最終盤に入って総合暫定6位についている近谷涼(マトリックスパワータグ)が落車 Photo:Takenori WAKO



苦しそうに顔を歪めながらもレースに復帰する近谷 Photo:Takenori WAKO



最後まで残ったのは新村穣(CS Slinger)と曽我部厚誠(京都産業大学) Photo:Takenori WAKO



一騎打ちを制したのは新村 Photo:Takenori WAKO


3種目終え、暫定総合は小林泰正が100pで単独首位に立ち、2位松本憲斗98p、3位今村駿介96p、4位近谷涼92p、5位中村龍太郎88p、6位曽我部厚誠86p、7位には3位から大きく後退した安田京介で82p…と続く。
4点差の中にトップ3選手がひしめく接戦状態、4位以下も一発逆転が十分可能な点差という大混戦の中、最後のポイントレースへ。


◎ IV. ポイントレース
★女子 80laps(20km)


1回目のスプリント周回後に上野が単独で飛び出す。10周以上逃げ続けたもののラップは決まらず Photo:Takenori WAKO



暫定トップの梶原は落ち着いたレース運びでさらに得点を重ねていく Photo:Takenori WAKO



後半に入って上野が再びアタックを仕掛けると、すかさず梶原が追い、上野の逃げを許さない Photo:Takenori WAKO



序盤から積極的にポイントを取りに行った上野が暫定2位に上がるも、終盤の6回目と7回目のスプリント周回で1着を取った鈴木奈央(JPCU静岡)が上野を逆転し、2位に浮上 Photo:Takenori WAKO



得点が倍となる最後のスプリント周回へ向かうホーム。3位に落ちた上野が2位を狙って仕掛けると、得点差はすでに安全圏で優勝を手中にしている梶原が外から一気に上がる Photo:Takenori WAKO



上野を抑え、1着でゴールした梶原。上野はこれにより2位の鈴木を逆転できず、3位が確定 Photo:Takenori WAKO



会場の歓声に応える梶原。まさに完全勝利で2連覇を達成した Photo:Takenori WAKO



表彰式。左から2位鈴木、優勝梶原、3位上野 Photo:Takenori WAKO


終結
1位 梶原悠未(埼玉・筑波大学) 148p
2位 鈴木奈央(JPCA・JPCU静岡) 117p
3位 上野みなみ(鹿児島・CIEL BLEU鹿屋) 114p


優勝した梶原選手は「2年連続で優勝することができてすごく嬉しいです。日本代表としてW杯第1戦、第2戦とオムニアムを走らせていただいているので、国内の一番強い選手を決める大会ではしっかり勝ちにいきたいという気持ちでこの大会に臨みました」とコメント。
新たなルールになったことについては、「W杯第1戦でも表彰台には乗ることができなかったんですけど、1種目めと2種目めで1位を取ることができたので、やっぱりこの新ルールに変わって、自分の中では手応えというか、この種目で東京オリンピックでメダルを取りたいという思いがさらに強くなりました。W杯では初めてエリートの個人種目を走らせてもらって、本当にたくさん課題が残ったんですけど、でも今はまだ失敗してもいい時期だと思うので、オリンピックの2年前にはW杯や世界の大会で常に表彰台の常連と言われるような選手になれるように頑張りたい」。
そして、やはり新ルールでゲーム系種目に特化した内容になったことで、国内でのライバルとして上野選手を意識し、これからオムニアム代表の枠を巡って争うことになるだろうと話していました。
次の目標はあくまで「代表に選ばれたら」という前提ながら、来年2月のアジア選手権での優勝、W杯でのメダル獲得、そして4月の世界選手権で上位に入ることを挙げていました。

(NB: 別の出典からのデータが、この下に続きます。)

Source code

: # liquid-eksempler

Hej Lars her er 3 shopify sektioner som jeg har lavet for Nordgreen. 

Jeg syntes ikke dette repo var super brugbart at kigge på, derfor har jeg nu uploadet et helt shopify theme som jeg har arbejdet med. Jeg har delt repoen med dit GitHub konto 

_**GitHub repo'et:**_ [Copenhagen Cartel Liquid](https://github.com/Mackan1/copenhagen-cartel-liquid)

梶原選手を見ていると、昨年までは高校生だったことを完全に忘れてしまうくらい貫禄にあふれていて、本当にすごい選手が出てきたと、改めて感嘆せずにはいられません。
また、梶原選手の存在が上野選手の心に火をつけたように、相乗効果で日本女子中距離陣全体の活性化にも期待したいところです!


★男子 100laps(25km)


レースが始まってすぐに逃げを打った沢田柱太郎(日本大学) Photo:Takenori WAKO



序盤は上位勢がなかなか得点に絡めないでいる中、暫定5位の中村龍太郎(イナーメ信濃山形)が積極的に動き、ポイントを重ねていく Photo:Takenori WAKO



暫定4位につけていた近谷は前半から遅れ出し、最終的にラップされてDNFとなった Photo:Takenori WAKO



暫定1位の小林、2位の松本も得点を重ね、中村の激しい追い上げをしのぐ Photo:Takenori WAKO



中盤以降はすべてのスプリント周回に絡み、着実にポインを積み上げる小林 Photo:Takenori WAKO



接戦を制した小林が2年連続で優勝を飾った Photo:Takenori WAKO



表彰式。左から2位の松本、優勝小林、3位中村 Photo:Takenori WAKO


終結
1位 小林泰正(群馬・日本体育大学) 118p
2位 松本憲斗(熊本・鹿屋体育大学) 113p
3位 中村龍太郎(千葉・イナーメ信濃山形) 108p


優勝した小林選手は「去年優勝していたので、そのプレッシャーとかもあったんですけど、ナショナルのメンバーとしてのプライドもあったし、しっかり2連覇できたことは嬉しいです」と喜びを口にしました。
小林選手もこのルール変更に関しては、「自分はタイムトライアル系が苦手だったので、レース系のみになったことは自分にとってすごく有利かなと考えていて、しっかり4種目の戦略を考えて走りました」とのこと。具体的にはスプリント力を生かした展開を考えていたそうで、最後のポイントレースも「上位の5人が一回でもラップしたら一気に逆転するという展開だったので、なるべく逃がさず、なおかつ自分の得意なスプリントの展開に持っていけるように計算しながら走っていました」。
次の目標は「一番近いところでは来年のW杯、アジア選手権などのナショナルでの活動でオムニアムを走り、自分の今の力を知って、東京オリンピックに向けて力をつけていきたい」と話していました。
ちなみに、今回はこの種目の実力者、窪木一茂選手と橋本英也選手が参加していなかったことについての質問もあったのですが、「去年の大会で一緒に走って、2人の力は知っているので、今年も出てきたらとても脅威だとは思ったんですけど、それでも負けない自信はありました」と、きっぱり言い切ったところはしびれました!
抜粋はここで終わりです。